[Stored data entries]
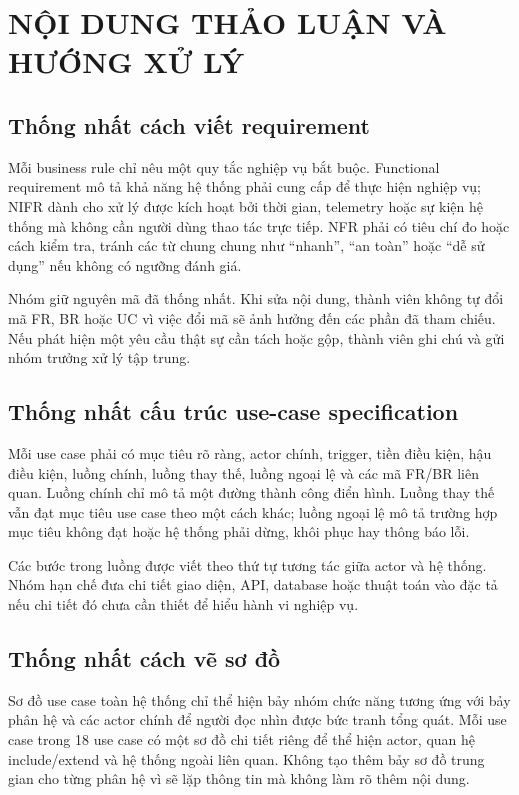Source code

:\documentclass[10pt,a4paper]{article}
\begin{document}
\section{NỘI DUNG THẢO LUẬN VÀ HƯỚNG XỬ LÝ}

\subsection{Thống nhất cách viết requirement}

Mỗi business rule chỉ nêu một quy tắc nghiệp vụ bắt buộc. Functional requirement mô tả khả năng hệ thống phải cung cấp để thực hiện nghiệp vụ; NIFR dành cho xử lý được kích hoạt bởi thời gian, telemetry hoặc sự kiện hệ thống mà không cần người dùng thao tác trực tiếp. NFR phải có tiêu chí đo hoặc cách kiểm tra, tránh các từ chung chung như ``nhanh'', ``an toàn'' hoặc ``dễ sử dụng'' nếu không có ngưỡng đánh giá.

Nhóm giữ nguyên mã đã thống nhất. Khi sửa nội dung, thành viên không tự đổi mã FR, BR hoặc UC vì việc đổi mã sẽ ảnh hưởng đến các phần đã tham chiếu. Nếu phát hiện một yêu cầu thật sự cần tách hoặc gộp, thành viên ghi chú và gửi nhóm trưởng xử lý tập trung.

\subsection{Thống nhất cấu trúc use-case specification}

Mỗi use case phải có mục tiêu rõ ràng, actor chính, trigger, tiền điều kiện, hậu điều kiện, luồng chính, luồng thay thế, luồng ngoại lệ và các mã FR/BR liên quan. Luồng chính chỉ mô tả một đường thành công điển hình. Luồng thay thế vẫn đạt mục tiêu use case theo một cách khác; luồng ngoại lệ mô tả trường hợp mục tiêu không đạt hoặc hệ thống phải dừng, khôi phục hay thông báo lỗi.

Các bước trong luồng được viết theo thứ tự tương tác giữa actor và hệ thống. Nhóm hạn chế đưa chi tiết giao diện, API, database hoặc thuật toán vào đặc tả nếu chi tiết đó chưa cần thiết để hiểu hành vi nghiệp vụ.

\subsection{Thống nhất cách vẽ sơ đồ}

Sơ đồ use case toàn hệ thống chỉ thể hiện bảy nhóm chức năng tương ứng với bảy phân hệ và các actor chính để người đọc nhìn được bức tranh tổng quát. Mỗi use case trong 18 use case có một sơ đồ chi tiết riêng để thể hiện actor, quan hệ include/extend và hệ thống ngoài liên quan. Không tạo thêm bảy sơ đồ trung gian cho từng phân hệ vì sẽ lặp thông tin mà không làm rõ thêm nội dung.
\end{document}
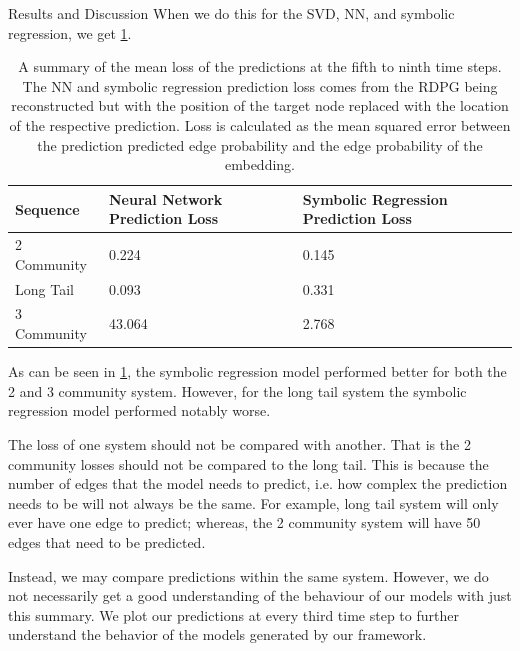 \documentclass[12pt]{amsbook}
\begin{document}
\begin{chapter}{Results and Discussion}
        When we do this for the SVD, NN, and symbolic regression, we get \cref{loss_table}.
        \begin{table}
            \begin{center}
                \begin{tabular}{| m{} | m{} | m{} |}
                    \hline
                    Sequence & Neural Network Prediction Loss & Symbolic Regression Prediction Loss\\ 
                    \hline
                    \hline
                    2 Community & 0.224 & 0.145 \\ 
                    \hline 
                    Long Tail  & 0.093 & 0.331 \\ 
                    \hline 
                    3 Community & 43.064 & 2.768 \\ 
                    \hline 
                \end{tabular}
                \end{center}
                \caption{A summary of the mean loss of the predictions at the fifth to ninth time steps. The NN and symbolic regression prediction loss comes from the RDPG being reconstructed but with the position of the target node replaced with the location of the respective prediction. Loss is calculated as the mean squared error between the prediction predicted edge probability and the edge probability of the embedding.}
                \label{loss_table}
        \end{table}

        As can be seen in \cref{loss_table}, the symbolic regression model performed better for both the 2 and 3 community system. However, for the long tail system the symbolic regression model performed notably worse. 

        The loss of one system should not be compared with another. That is the 2 community losses should not be compared to the long tail. This is because the number of edges that the model needs to predict, i.e. how complex the prediction needs to be will not always be the same. For example, long tail system will only ever have one edge to predict; whereas, the 2 community system will have 50 edges that need to be predicted.

        Instead, we may compare predictions within the same system. However, we do not necessarily get a good understanding of the behaviour of our models with just this summary. We plot our predictions at every third time step to further understand the behavior of the models generated by our framework.


\end{chapter}
\end{document}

§ TASK OBJECTIVE: With the images left out, output all the entries above exactly.

§ SOLUTION TO THIS TASK:
Source code

:\documentclass[10pt,a4paper]{article}
\begin{document}
\section{NỘI DUNG THẢO LUẬN VÀ HƯỚNG XỬ LÝ}

\subsection{Thống nhất cách viết requirement}

Mỗi business rule chỉ nêu một quy tắc nghiệp vụ bắt buộc. Functional requirement mô tả khả năng hệ thống phải cung cấp để thực hiện nghiệp vụ; NIFR dành cho xử lý được kích hoạt bởi thời gian, telemetry hoặc sự kiện hệ thống mà không cần người dùng thao tác trực tiếp. NFR phải có tiêu chí đo hoặc cách kiểm tra, tránh các từ chung chung như ``nhanh'', ``an toàn'' hoặc ``dễ sử dụng'' nếu không có ngưỡng đánh giá.

Nhóm giữ nguyên mã đã thống nhất. Khi sửa nội dung, thành viên không tự đổi mã FR, BR hoặc UC vì việc đổi mã sẽ ảnh hưởng đến các phần đã tham chiếu. Nếu phát hiện một yêu cầu thật sự cần tách hoặc gộp, thành viên ghi chú và gửi nhóm trưởng xử lý tập trung.

\subsection{Thống nhất cấu trúc use-case specification}

Mỗi use case phải có mục tiêu rõ ràng, actor chính, trigger, tiền điều kiện, hậu điều kiện, luồng chính, luồng thay thế, luồng ngoại lệ và các mã FR/BR liên quan. Luồng chính chỉ mô tả một đường thành công điển hình. Luồng thay thế vẫn đạt mục tiêu use case theo một cách khác; luồng ngoại lệ mô tả trường hợp mục tiêu không đạt hoặc hệ thống phải dừng, khôi phục hay thông báo lỗi.

Các bước trong luồng được viết theo thứ tự tương tác giữa actor và hệ thống. Nhóm hạn chế đưa chi tiết giao diện, API, database hoặc thuật toán vào đặc tả nếu chi tiết đó chưa cần thiết để hiểu hành vi nghiệp vụ.

\subsection{Thống nhất cách vẽ sơ đồ}

Sơ đồ use case toàn hệ thống chỉ thể hiện bảy nhóm chức năng tương ứng với bảy phân hệ và các actor chính để người đọc nhìn được bức tranh tổng quát. Mỗi use case trong 18 use case có một sơ đồ chi tiết riêng để thể hiện actor, quan hệ include/extend và hệ thống ngoài liên quan. Không tạo thêm bảy sơ đồ trung gian cho từng phân hệ vì sẽ lặp thông tin mà không làm rõ thêm nội dung.
\end{document}
 \documentclass[12pt]{amsbook}
\begin{document}
\begin{chapter}{Results and Discussion}
        When we do this for the SVD, NN, and symbolic regression, we get \cref{loss_table}.
        \begin{table}
            \begin{center}
                \begin{tabular}{| m{} | m{} | m{} |}
                    \hline
                    Sequence & Neural Network Prediction Loss & Symbolic Regression Prediction Loss\\ 
                    \hline
                    \hline
                    2 Community & 0.224 & 0.145 \\ 
                    \hline 
                    Long Tail  & 0.093 & 0.331 \\ 
                    \hline 
                    3 Community & 43.064 & 2.768 \\ 
                    \hline 
                \end{tabular}
                \end{center}
                \caption{A summary of the mean loss of the predictions at the fifth to ninth time steps. The NN and symbolic regression prediction loss comes from the RDPG being reconstructed but with the position of the target node replaced with the location of the respective prediction. Loss is calculated as the mean squared error between the prediction predicted edge probability and the edge probability of the embedding.}
                \label{loss_table}
        \end{table}

        As can be seen in \cref{loss_table}, the symbolic regression model performed better for both the 2 and 3 community system. However, for the long tail system the symbolic regression model performed notably worse. 

        The loss of one system should not be compared with another. That is the 2 community losses should not be compared to the long tail. This is because the number of edges that the model needs to predict, i.e. how complex the prediction needs to be will not always be the same. For example, long tail system will only ever have one edge to predict; whereas, the 2 community system will have 50 edges that need to be predicted.

        Instead, we may compare predictions within the same system. However, we do not necessarily get a good understanding of the behaviour of our models with just this summary. We plot our predictions at every third time step to further understand the behavior of the models generated by our framework.


\end{chapter}
\end{document}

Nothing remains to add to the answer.